WHAT THIS TASK INVOLVES: From the first line to the last, restate the data word for word.

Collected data
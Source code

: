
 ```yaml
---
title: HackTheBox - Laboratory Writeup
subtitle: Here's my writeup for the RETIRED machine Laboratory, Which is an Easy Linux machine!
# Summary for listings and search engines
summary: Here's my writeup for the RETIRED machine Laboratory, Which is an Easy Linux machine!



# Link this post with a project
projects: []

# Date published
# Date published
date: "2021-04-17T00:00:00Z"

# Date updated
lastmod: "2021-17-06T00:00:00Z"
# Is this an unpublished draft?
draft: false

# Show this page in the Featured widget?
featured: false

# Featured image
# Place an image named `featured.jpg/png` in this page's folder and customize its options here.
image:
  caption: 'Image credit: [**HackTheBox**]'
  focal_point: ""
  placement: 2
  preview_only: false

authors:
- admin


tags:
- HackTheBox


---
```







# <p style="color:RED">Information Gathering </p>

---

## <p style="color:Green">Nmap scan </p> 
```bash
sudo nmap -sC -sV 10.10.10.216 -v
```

RESULT OF THIS TASK:
Source code

:
 ```yaml
---
title: HackTheBox - Laboratory Writeup
subtitle: Here's my writeup for the RETIRED machine Laboratory, Which is an Easy Linux machine!
# Summary for listings and search engines
summary: Here's my writeup for the RETIRED machine Laboratory, Which is an Easy Linux machine!



# Link this post with a project
projects: []

# Date published
# Date published
date: "2021-04-17T00:00:00Z"

# Date updated
lastmod: "2021-17-06T00:00:00Z"
# Is this an unpublished draft?
draft: false

# Show this page in the Featured widget?
featured: false

# Featured image
# Place an image named `featured.jpg/png` in this page's folder and customize its options here.
image:
  caption: 'Image credit: [**HackTheBox**]'
  focal_point: ""
  placement: 2
  preview_only: false

authors:
- admin


tags:
- HackTheBox


---
```







# <p style="color:RED">Information Gathering </p>

---

## <p style="color:Green">Nmap scan </p> 
```bash
sudo nmap -sC -sV 10.10.10.216 -v
```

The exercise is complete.